The Apoș Summer School eco-material intervention can be regarded as a holistic educational model that brings together architectural design, heritage preservation, sustainability, and material science. The highlight of the summer school is the students’ involvement in real, hands-on, experimental buildings, followed by the observation of material failure under various environmental conditions. This approach serves as a living laboratory, where students can learn about eco-material performance in vernacular contexts and understand the implications of their design projects in terms of sustainability and responsibility, for a long-term learning experience.

The in situ performance assessment of hydroxyapatite (HAp)-modified lime mortars has been carried out in order to evaluate their behavior under real exposure conditions specific to vernacular architecture and heritage interventions. The analysis focused on essential criteria for durability and material-substrate compatibility, including water absorption, adhesion to brick substrates, resistance to freeze–thaw cycles, time-dependent performance, and comparative behavior with respect to traditional lime mortars.

This is an integrated case study, combining the educational aspect with the practical one, as well as innovation aspects in construction and building materials, and, not to mention, for sustainable cities and societies (Figure 1) [30].

2. Materials and Methods

2.1. CASE Study: The Apoș Summer School—Eco-Materials Intervention on a Student-Built Micro-Museum

2.1.1. Cultural and Architectural Context: Student Involvement and Building Process

The architectural summer school located in Apoș, Sibiu County, Romania, represents a cultural initiative for long-term education focused on building knowledge of traditional craftsmanship and vernacular architecture, an activity that emerged, on location, out of a traditional tile workshop organized by the Monumentum Asociation in 2015, as presented in Figure 2 [31].

Apoș, first mentioned in the chronicles in 1322, is a remote village with a rich historical background in Southern Transylvania, which has strong ties with the Cistercian Order, being linked to the possessions of the medieval Abbey of Cârța. A couple of minutes away from the medieval church in Apoș, in 2015, a traditional tile kiln was established by Asociația Monumentum and inaugurated in June by His Royal Highness King Charles III (then Prince of Wales), with its main purpose being to safeguard the endangered Transylvanian vernacular roofscape against industrial substitution by reviving the traditional craft of handmade ceramic production. The ever-increasing and wide-scale substitution of historic roofing with industrial alternatives disrupts the coherent integration of villages into the agrarian landscape through aggressive visual dissonance and loss of historical evidence. Conversely, handmade tiles demonstrate superior durability, with a proven lifespan exceeding a century, whereas industrial counterparts often degrade rapidly.

The kiln, based on a traditional XIXth-century design, is one of the few European kilns with a sustainable and fully manual workflow.

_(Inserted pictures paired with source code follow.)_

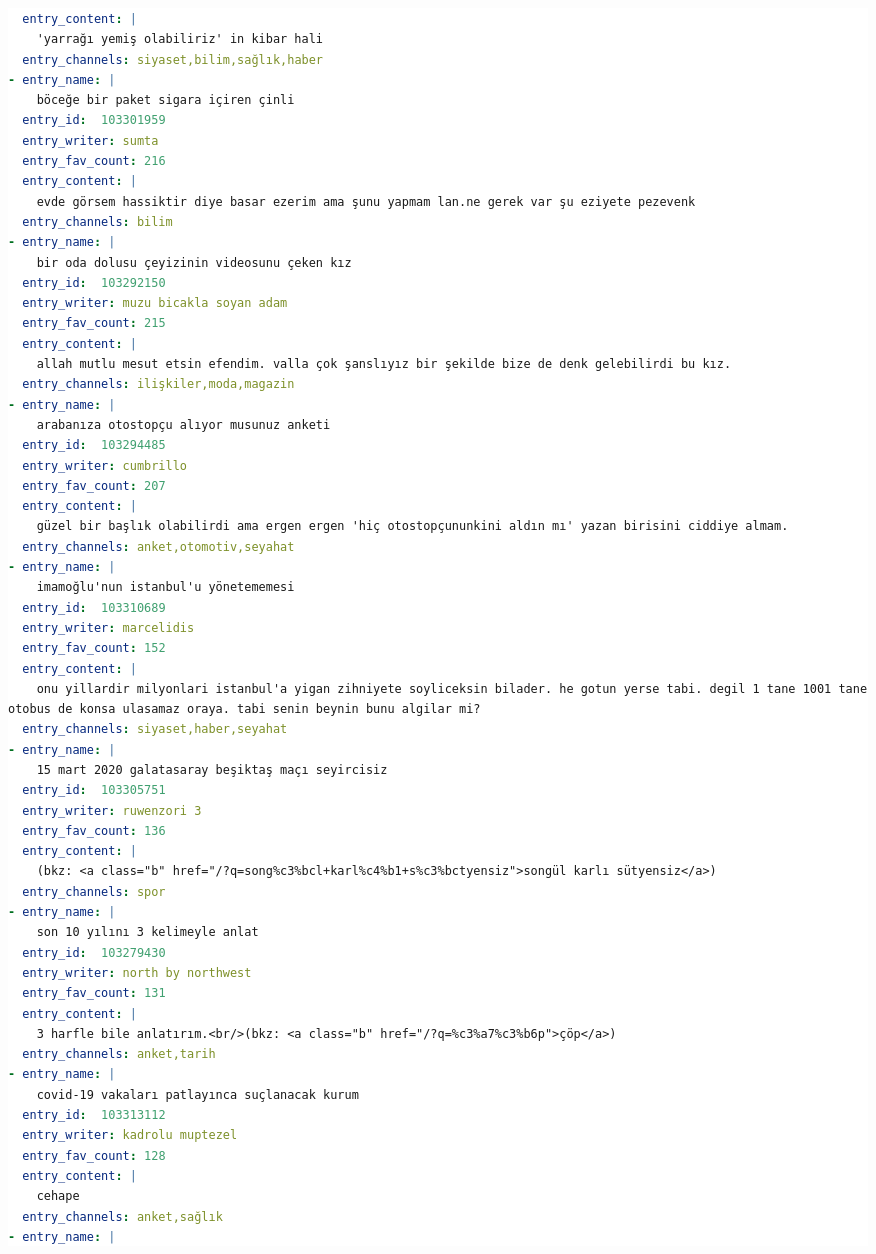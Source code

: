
 ```yaml
  entry_content: |
    'yarrağı yemiş olabiliriz' in kibar hali
  entry_channels: siyaset,bilim,sağlık,haber
- entry_name: |
    böceğe bir paket sigara içiren çinli
  entry_id:  103301959
  entry_writer: sumta
  entry_fav_count: 216
  entry_content: |
    evde görsem hassiktir diye basar ezerim ama şunu yapmam lan.ne gerek var şu eziyete pezevenk
  entry_channels: bilim
- entry_name: |
    bir oda dolusu çeyizinin videosunu çeken kız
  entry_id:  103292150
  entry_writer: muzu bicakla soyan adam
  entry_fav_count: 215
  entry_content: |
    allah mutlu mesut etsin efendim. valla çok şanslıyız bir şekilde bize de denk gelebilirdi bu kız.
  entry_channels: ilişkiler,moda,magazin
- entry_name: |
    arabanıza otostopçu alıyor musunuz anketi
  entry_id:  103294485
  entry_writer: cumbrillo
  entry_fav_count: 207
  entry_content: |
    güzel bir başlık olabilirdi ama ergen ergen 'hiç otostopçununkini aldın mı' yazan birisini ciddiye almam.
  entry_channels: anket,otomotiv,seyahat
- entry_name: |
    imamoğlu'nun istanbul'u yönetememesi
  entry_id:  103310689
  entry_writer: marcelidis
  entry_fav_count: 152
  entry_content: |
    onu yillardir milyonlari istanbul'a yigan zihniyete soyliceksin bilader. he gotun yerse tabi. degil 1 tane 1001 tane otobus de konsa ulasamaz oraya. tabi senin beynin bunu algilar mi?
  entry_channels: siyaset,haber,seyahat
- entry_name: |
    15 mart 2020 galatasaray beşiktaş maçı seyircisiz
  entry_id:  103305751
  entry_writer: ruwenzori 3
  entry_fav_count: 136
  entry_content: |
    (bkz: <a class="b" href="/?q=song%c3%bcl+karl%c4%b1+s%c3%bctyensiz">songül karlı sütyensiz</a>)
  entry_channels: spor
- entry_name: |
    son 10 yılını 3 kelimeyle anlat
  entry_id:  103279430
  entry_writer: north by northwest
  entry_fav_count: 131
  entry_content: |
    3 harfle bile anlatırım.<br/>(bkz: <a class="b" href="/?q=%c3%a7%c3%b6p">çöp</a>)
  entry_channels: anket,tarih
- entry_name: |
    covid-19 vakaları patlayınca suçlanacak kurum
  entry_id:  103313112
  entry_writer: kadrolu muptezel
  entry_fav_count: 128
  entry_content: |
    cehape
  entry_channels: anket,sağlık
- entry_name: |
```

In the 20th century, almost every village had its own kiln, providing building materials for local demand. Nowadays, the Apoș workshop is the only traditional workshop of Southern Transylvania, being one of the few remaining in Romania. Operated by the Bartha family, the workshop produces traditional roof tiles and bricks of certified quality, and is able to fire four kilns per year, summing up to 10,000 roof tiles and 5000 bricks per batch. Made entirely by hand on the worktables inside the dryer, the process is temperature- and humidity-dependent and involves continuous work in the spring and summer periods (Figure 3).

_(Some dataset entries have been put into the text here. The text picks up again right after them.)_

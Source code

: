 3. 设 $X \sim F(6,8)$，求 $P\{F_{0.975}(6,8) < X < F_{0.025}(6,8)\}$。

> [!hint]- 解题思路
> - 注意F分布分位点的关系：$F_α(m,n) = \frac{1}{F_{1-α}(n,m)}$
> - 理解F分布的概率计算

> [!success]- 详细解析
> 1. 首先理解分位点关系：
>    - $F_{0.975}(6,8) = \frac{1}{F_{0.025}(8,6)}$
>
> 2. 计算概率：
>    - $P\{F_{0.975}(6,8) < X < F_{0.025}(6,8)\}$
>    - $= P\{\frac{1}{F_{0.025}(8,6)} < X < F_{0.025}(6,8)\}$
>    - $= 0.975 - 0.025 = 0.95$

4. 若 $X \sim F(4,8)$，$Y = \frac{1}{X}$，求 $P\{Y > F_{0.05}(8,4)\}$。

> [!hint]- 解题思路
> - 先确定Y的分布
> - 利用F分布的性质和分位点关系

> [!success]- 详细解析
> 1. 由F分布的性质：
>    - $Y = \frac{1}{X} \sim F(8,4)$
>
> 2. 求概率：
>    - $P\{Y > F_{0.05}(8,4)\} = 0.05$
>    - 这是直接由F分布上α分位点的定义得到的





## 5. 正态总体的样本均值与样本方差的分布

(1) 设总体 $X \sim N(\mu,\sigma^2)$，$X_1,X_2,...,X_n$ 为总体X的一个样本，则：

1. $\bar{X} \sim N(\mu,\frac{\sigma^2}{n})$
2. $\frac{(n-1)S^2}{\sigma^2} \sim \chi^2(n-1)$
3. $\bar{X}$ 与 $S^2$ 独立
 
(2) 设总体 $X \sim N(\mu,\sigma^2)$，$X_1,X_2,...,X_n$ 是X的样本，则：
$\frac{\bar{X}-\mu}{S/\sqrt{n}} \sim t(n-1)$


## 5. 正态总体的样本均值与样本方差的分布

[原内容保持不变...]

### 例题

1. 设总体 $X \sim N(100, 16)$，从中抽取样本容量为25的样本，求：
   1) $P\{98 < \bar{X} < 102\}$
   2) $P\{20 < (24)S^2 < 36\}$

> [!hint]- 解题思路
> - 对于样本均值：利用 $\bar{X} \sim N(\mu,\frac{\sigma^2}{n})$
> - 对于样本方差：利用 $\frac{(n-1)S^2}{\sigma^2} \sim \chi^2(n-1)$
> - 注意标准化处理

In this context, the Apoș Summer School was initiated as a strategic educational response to the accelerated degradation of the Transylvanian vernacular landscape, specifically targeting the critical loss of historic roofscapes due to industrial substitution. Conceived by Asociația Monumentum and the Faculty of Architecture and Urbanism in Timișoara, the program aims to counteract acculturation by re-anchoring architectural pedagogy in material reality. It seeks to revive the endangered craft of traditional tile-making and foster a sustainable preservation ethos among future architects through direct, haptic engagement with local materials and heritage structures.

The micro-museum represents a conceptual link between production, education, and exhibition, being seen as not only an architectural product, but also as a didactic tool and cultural symbol of the importance of the Transylvanian rural architectural landscape.

The students who attend Apoș Summer School are involved in all stages of the project, from the process of design to the last stage of execution. They participate in the processes of clay extraction, manual brick and tile production based on traditional techniques, masonry work, lime-based mortar preparation, and building and coordinating (Figure 4).

The entire structure of the building is made of locally fired bricks that are laid on a stone foundation bonded with clay-sand mortar, based on vernacular building techniques and using local materials collected from the neighborhood of the site.

The micro-museum was designed as a compact structure made of brick, with thick masonry walls, a masonry-vaulted interior space, and a masonry-inclined roof. The organisation of the interior space follows a central-circular exhibition niche surrounded by brick arches and protected by a brick dome, with an oculus for natural light and ventilation, as presented in Figure 5.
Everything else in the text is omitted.